On Saturday, 50,000 or more pheasant hunters took to the state's hinterlands looking for a rooster or two to put to wing. Most were unsuccessful.
Which in itself isn't remarkable, because opening day of Minnesota pheasant hunting circa 2018 is in some ways a caricature of its former self.
The opener was once an opportunity for first-generation Twin Cities residents to return home to Slayton, Marshall, Barrett, Madelia and a thousand other small towns in the state's pheasant range, and to join with families there to find ringnecks in woodlots, roadsides and along fence lines that no longer exist. Today it is largely a scramble by die-hard uplanders to pinpoint the state's relatively few birds that aren't hiding in unharvested corn and soybean fields.

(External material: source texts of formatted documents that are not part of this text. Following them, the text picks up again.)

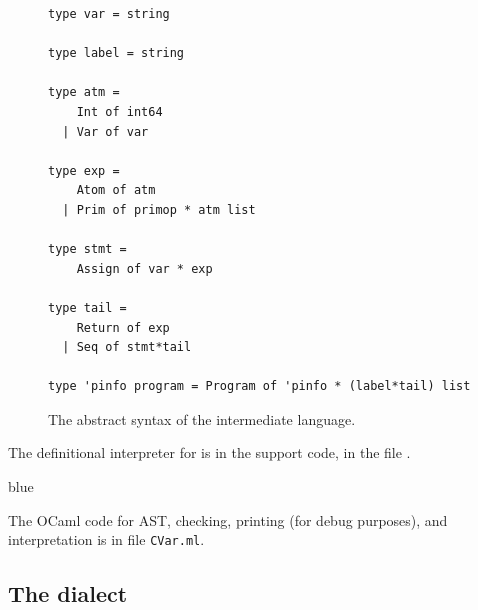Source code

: \documentclass[11pt]{book}
\newenvironment{ocamlx}{
  \begin{color}{blue}
}
{
  \end{color}
}
\begin{document}
\begin{figure}[tbp]
\begin{lstlisting}[style=ocaml,frame=single]
type var = string

type label = string

type atm = 
    Int of int64
  | Var of var

type exp =
    Atom of atm
  | Prim of primop * atm list

type stmt =
    Assign of var * exp

type tail =
    Return of exp
  | Seq of stmt*tail

type 'pinfo program = Program of 'pinfo * (label*tail) list
\end{lstlisting}
\caption{The abstract syntax of the \LangCVar{} intermediate language.}
\label{fig:c0-syntax}
\end{figure}

The definitional interpreter for \LangCVar{} is in the support code,
in the file .
\begin{ocamlx}
  The OCaml code for \LangCVar{} AST, checking, printing (for debug purposes),
  and interpretation is in file \texttt{CVar.ml}. 
\end{ocamlx}

\subsection{The \LangXVar{} dialect}
\end{document}

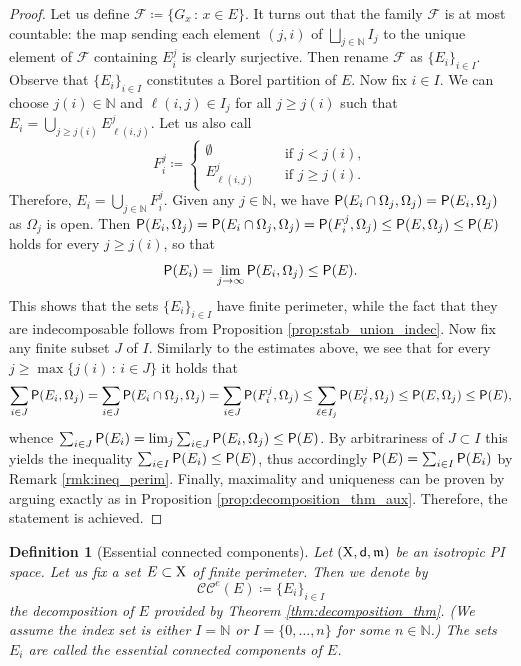 \documentclass[reqno]{amsart}
\numberwithin{equation}{section}
\newcommand{\N}{\mathbb{N}}
\newcommand{\X}{{\rm X}}
\newcommand{\sfd}{{\sf d}}
\newcommand{\mm}{\mathfrak m}
\newcommand{\1}{\mathbbm 1}
\renewcommand{\P}{{\sf P}}
\newcommand{\CC}{\mathcal{CC}^e}
\newtheorem{definition}[theorem]{Definition}
\begin{document}
\begin{proof}
Let us define \(\mathcal F\coloneqq\{G_x\,:\,x\in E\}\). It turns out that
the family \(\mathcal F\) is at most countable: the map sending each element
\((j,i)\) of \(\bigsqcup_{j\in\N}I_j\) to the unique element of \(\mathcal F\)
containing \(E^j_i\) is clearly surjective. Then rename \(\mathcal F\)
as \(\{E_i\}_{i\in I}\). Observe that \(\{E_i\}_{i\in I}\) constitutes
a Borel partition of \(E\). Now fix \(i\in I\). We can choose \(j(i)\in\N\)
and \(\ell(i,j)\in I_j\) for all \(j\geq j(i)\) such that
\(E_i=\bigcup_{j\geq j(i)}E^j_{\ell(i,j)}\). Let us also call
\[
F^j_i\coloneqq\left\{\begin{array}{ll}
\emptyset\\
E^j_{\ell(i,j)}
\end{array}\quad\begin{array}{ll}
\text{ if }j<j(i),\\
\text{ if }j\geq j(i).
\end{array}\right.
\]
Therefore, \(E_i=\bigcup_{j\in\N}F^j_i\). Given any \(j\in\N\), we have
\(\P(E_i\cap\Omega_j,\Omega_j)=\P(E_i,\Omega_j)\) as \(\Omega_j\) is open.
Then \(\P(E_i,\Omega_j)=\P(E_i\cap\Omega_j,\Omega_j)=\P(F^j_i,\Omega_j)
\leq\P(E,\Omega_j)\leq\P(E)\) holds for every \(j\geq j(i)\), so that
\[
\P(E_i)=\lim_{j\to\infty}\P(E_i,\Omega_j)\leq\P(E).
\]
This shows that the sets \(\{E_i\}_{i\in I}\) have finite perimeter, while
the fact that they are indecomposable follows from Proposition
\ref{prop:stab_union_indec}. Now fix any finite subset \(J\) of \(I\).
Similarly to the estimates above, we see that for every
\(j\geq\max\big\{j(i)\,:\,i\in J\big\}\) it holds that
\[
\sum_{i\in J}\P(E_i,\Omega_j)=\sum_{i\in J}\P(E_i\cap\Omega_j,\Omega_j)
=\sum_{i\in J}\P(F^j_i,\Omega_j)\leq\sum_{\ell\in I_j}\P(E^j_\ell,\Omega_j)
\leq\P(E,\Omega_j)\leq\P(E),
\]
whence \(\sum_{i\in J}\P(E_i)=\lim_j\sum_{i\in J}\P(E_i,\Omega_j)\leq\P(E)\).
By arbitrariness of \(J\subset I\) this yields the inequality
\(\sum_{i\in I}\P(E_i)\leq\P(E)\), thus accordingly \(\P(E)=\sum_{i\in I}\P(E_i)\)
by Remark \ref{rmk:ineq_perim}. Finally, maximality and uniqueness can be proven
by arguing exactly as in Proposition \ref{prop:decomposition_thm_aux}. Therefore,
the statement is achieved.
\end{proof}
%
%
\begin{definition}[Essential connected components]
Let \((\X,\sfd,\mm)\) be an isotropic PI space. Let us fix a set \(E\subset\X\)
of finite perimeter. Then we denote by
\[
\CC(E)\coloneqq\{E_i\}_{i\in I}
\]
the decomposition of \(E\) provided by Theorem \ref{thm:decomposition_thm}.
(We assume the index set is either \(I=\N\) or \(I=\{0,\ldots,n\}\)
for some \(n\in\N\).)
The sets \(E_i\) are called the \emph{essential connected components} of \(E\).
\end{definition}
\end{document}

Which is OK. In a world that rewards convenience over challenge and comfort above all else, hunting — which fundamentally is an exercise in natural-food gathering — remains the rare pastime that is both physically demanding and intellectually stimulating.

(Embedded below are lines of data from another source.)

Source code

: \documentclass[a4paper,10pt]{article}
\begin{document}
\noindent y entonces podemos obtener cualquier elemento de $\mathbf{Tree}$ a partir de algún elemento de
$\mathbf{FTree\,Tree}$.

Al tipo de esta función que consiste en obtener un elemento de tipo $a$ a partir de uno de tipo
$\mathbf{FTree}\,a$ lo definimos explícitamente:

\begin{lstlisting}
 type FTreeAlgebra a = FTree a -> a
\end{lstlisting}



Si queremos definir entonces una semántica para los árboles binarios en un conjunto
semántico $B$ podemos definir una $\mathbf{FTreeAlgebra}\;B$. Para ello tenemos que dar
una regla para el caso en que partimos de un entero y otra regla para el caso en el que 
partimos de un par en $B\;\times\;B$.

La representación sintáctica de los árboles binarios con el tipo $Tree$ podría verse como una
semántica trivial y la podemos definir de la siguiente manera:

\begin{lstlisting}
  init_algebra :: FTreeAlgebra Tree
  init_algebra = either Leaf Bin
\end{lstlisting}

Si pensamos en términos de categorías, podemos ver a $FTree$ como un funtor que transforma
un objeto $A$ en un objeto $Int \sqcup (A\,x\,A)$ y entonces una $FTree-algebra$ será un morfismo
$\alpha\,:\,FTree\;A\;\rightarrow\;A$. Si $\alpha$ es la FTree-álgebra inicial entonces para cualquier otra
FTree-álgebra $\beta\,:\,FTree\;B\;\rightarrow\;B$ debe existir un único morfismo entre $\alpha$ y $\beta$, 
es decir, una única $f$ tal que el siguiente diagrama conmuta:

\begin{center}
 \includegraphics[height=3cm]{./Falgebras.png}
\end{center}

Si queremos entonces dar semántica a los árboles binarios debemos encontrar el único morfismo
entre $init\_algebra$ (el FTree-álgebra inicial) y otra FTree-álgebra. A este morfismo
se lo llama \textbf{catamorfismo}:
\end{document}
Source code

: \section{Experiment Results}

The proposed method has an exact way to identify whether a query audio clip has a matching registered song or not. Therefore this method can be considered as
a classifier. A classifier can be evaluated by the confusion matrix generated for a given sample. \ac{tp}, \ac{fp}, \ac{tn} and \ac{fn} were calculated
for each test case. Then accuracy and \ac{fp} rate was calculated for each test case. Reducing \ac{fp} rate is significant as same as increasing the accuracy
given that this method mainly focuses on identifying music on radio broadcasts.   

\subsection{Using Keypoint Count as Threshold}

Those who doubt the latter should try someday to outwit wild animals that hone their survival instincts 24 hours a day, seven days a week, year-round. Pheasants are such a species, as are deer, ruffed grouse and waterfowl, ducks particularly.

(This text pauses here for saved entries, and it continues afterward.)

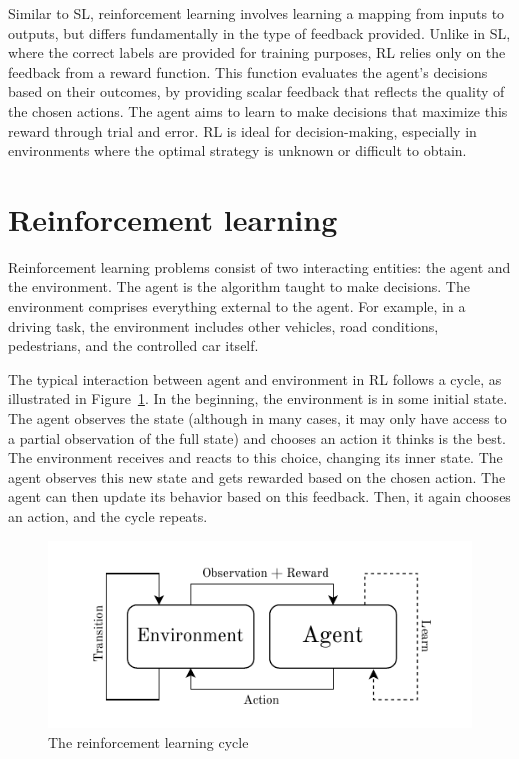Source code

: \documentclass[
  digital,     %
  oneside,     %
  nosansbold,  %
  nocolorbold, %
  lof,         %
  lot,         %
]{fithesis4}
\begin{document}
Similar to SL, reinforcement learning involves learning a mapping from inputs to outputs, but differs fundamentally in the type of feedback provided. Unlike in SL, where the correct labels are provided for training purposes, RL relies only on the feedback from a reward function. This function evaluates the agent's decisions based on their outcomes, by providing scalar feedback that reflects the quality of the chosen actions. The agent aims to learn to make decisions that maximize this reward through trial and error. RL is ideal for decision-making, especially in environments where the optimal strategy is unknown or difficult to obtain.

\section{Reinforcement learning}
Reinforcement learning problems consist of two interacting entities: the agent and the environment. The agent is the algorithm taught to make decisions. The environment comprises everything external to the agent. For example, in a driving task, the environment includes other vehicles, road conditions, pedestrians, and the controlled car itself.

The typical interaction between agent and environment in RL follows a cycle, as illustrated in Figure~\ref{fig:rl-cycle}. In the beginning, the environment is in some initial state. The agent observes the state (although in many cases, it may only have access to a partial observation of the full state) and chooses an action it thinks is the best. The environment receives and reacts to this choice, changing its inner state. The agent observes this new state and gets rewarded based on the chosen action. The agent can then update its behavior based on this feedback. Then, it again chooses an action, and the cycle repeats.

\begin{figure}
    \centering
    \includegraphics[width=1\linewidth]{diagrams/rl_cycle.pdf}
    \caption{The reinforcement learning cycle}
    \label{fig:rl-cycle}
\end{figure}
\end{document}
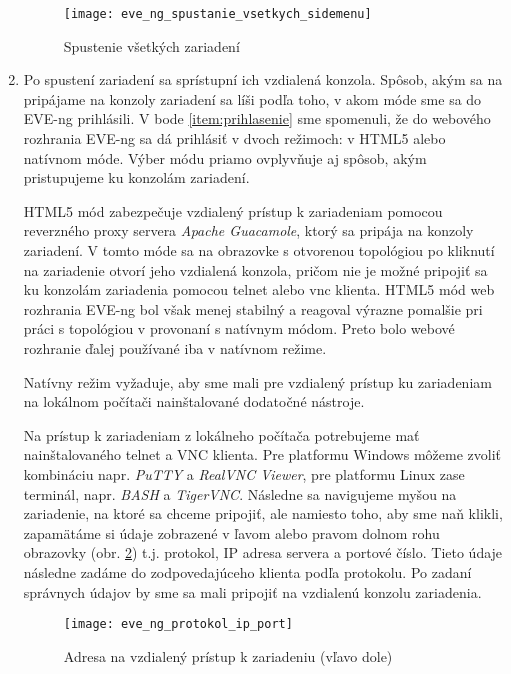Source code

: \begin{enumerate}[noitemsep]
\begin{figure}
    \centering
    \texttt{[image: eve\_ng\_spustanie\_vsetkych\_sidemenu]}
    \caption{Spustenie všetkých zariadení}
    \label{obr:eve_ng_spustanie_vsetkych_context_menu}
\end{figure}
      
    \item \label{item:vzdialeny_pristup} Po spustení zariadení sa sprístupní ich vzdialená konzola. Spôsob, akým sa na pripájame na konzoly zariadení sa líši podľa toho, v akom móde sme sa do EVE-ng prihlásili. V bode \ref{item:prihlasenie} sme spomenuli, že do webového rozhrania EVE-ng sa dá prihlásiť v dvoch režimoch: v HTML5 alebo natívnom móde. Výber módu priamo ovplyvňuje aj spôsob, akým pristupujeme ku konzolám zariadení.
    
    HTML5 mód zabezpečuje vzdialený prístup k zariadeniam pomocou reverzného proxy servera \emph{Apache Guacamole}, ktorý sa pripája na konzoly zariadení. V tomto móde sa na obrazovke s otvorenou topológiou po kliknutí na zariadenie otvorí jeho vzdialená konzola, pričom nie je možné pripojiť sa ku konzolám zariadenia pomocou telnet alebo vnc klienta. HTML5 mód web rozhrania EVE-ng bol však menej stabilný a reagoval výrazne pomalšie pri práci s topológiou v provonaní s natívnym módom. Preto bolo webové rozhranie ďalej používané iba v natívnom režime.
        
    Natívny režim vyžaduje, aby sme mali pre vzdialený prístup ku zariadeniam na lokálnom počítači nainštalované dodatočné nástroje. 
        
    Na prístup k zariadeniam z lokálneho počítača potrebujeme mať nainštalovaného telnet a VNC klienta. Pre platformu Windows môžeme zvoliť kombináciu napr. \emph{PuTTY} a \emph{RealVNC Viewer}, pre platformu Linux zase terminál, napr. \emph{BASH} a \emph{TigerVNC}. Následne sa navigujeme myšou na zariadenie, na ktoré sa chceme pripojiť, ale namiesto toho, aby sme naň klikli, zapamätáme si údaje zobrazené v ľavom alebo pravom dolnom rohu obrazovky (obr. \ref{obr:eve_ng_protokol_ip_port}) t.j. protokol, IP adresa servera a portové číslo. Tieto údaje následne zadáme do zodpovedajúceho klienta podľa protokolu. Po zadaní správnych údajov by sme sa mali pripojiť na vzdialenú konzolu zariadenia.

\begin{figure}
    \centering
    \texttt{[image: eve\_ng\_protokol\_ip\_port]}
    \caption{Adresa na vzdialený prístup k zariadeniu (vľavo dole)}
    \label{obr:eve_ng_protokol_ip_port}
\end{figure}


\end{enumerate}

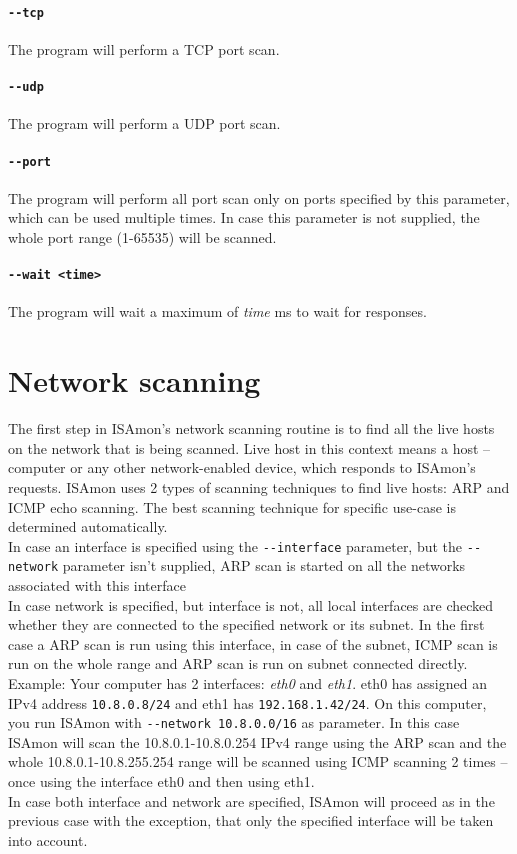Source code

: \documentclass[11pt,a4paper]{article}
\begin{document}
		\paragraph{\texttt{-{}-tcp}} The program will perform a TCP port scan.
		\vspace{-0.5cm}
		\paragraph{\texttt{-{}-udp}} The program will perform a UDP port scan.
		\vspace{-0.5cm}
		\paragraph{\texttt{-{}-port}} The program will perform all port scan only on ports specified by this parameter, which can be used multiple times. In case this parameter is not supplied, the whole port range (1-65535) will be scanned.
		\vspace{-0.5cm}
		\paragraph{\texttt{-{}-wait <time>}} The program will wait a maximum of \emph{time} ms to wait for responses.

\section{Network scanning}
	The first step in ISAmon's network scanning routine is to find all the live hosts on the network that is being scanned. Live host in this context means a host -- computer or any other network-enabled device, which responds to ISAmon's requests. ISAmon uses 2 types of scanning techniques to find live hosts: ARP and ICMP echo scanning. The best scanning technique for specific use-case is determined automatically.\\
	In case an interface is specified using the \texttt{-{}-interface} parameter, but the \texttt{-{}-network} parameter isn't supplied, ARP scan is started on all the networks associated with this interface\\
	In case network is specified, but interface is not, all local interfaces are checked whether they are connected to the specified network or its subnet. In the first case a ARP scan is run using this interface, in case of the subnet, ICMP scan is run on the whole range and ARP scan is run on subnet connected directly. Example: Your computer has 2 interfaces: \emph{eth0} and \emph{eth1}. eth0 has assigned an IPv4 address \texttt{10.8.0.8/24} and eth1 has \texttt{192.168.1.42/24}. On this computer, you run ISAmon with \texttt{-{}-network 10.8.0.0/16} as parameter. In this case ISAmon will scan the 10.8.0.1-10.8.0.254 IPv4 range using the ARP scan and the whole 10.8.0.1-10.8.255.254 range will be scanned using ICMP scanning 2 times -- once using the interface eth0 and then using eth1.\\
	In case both interface and network are specified, ISAmon will proceed as in the previous case with the exception, that only the specified interface will be taken into account.
\end{document}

Yet the topic today is not so much the difficulties hunters did or did not encounter finding pheasants Saturday. The larger issue is the remarkable — and scary — indifference with which the general public greets news of species declines, including the pheasant's, whose population ups and downs bear a direct relationship to farmland health, measured by habitat availability and especially insect abundance.
Readers of this newspaper might recall a story published in late September that carried the headline, "The bugs of summer are vanishing: Critical link in food chain seems in decline globally."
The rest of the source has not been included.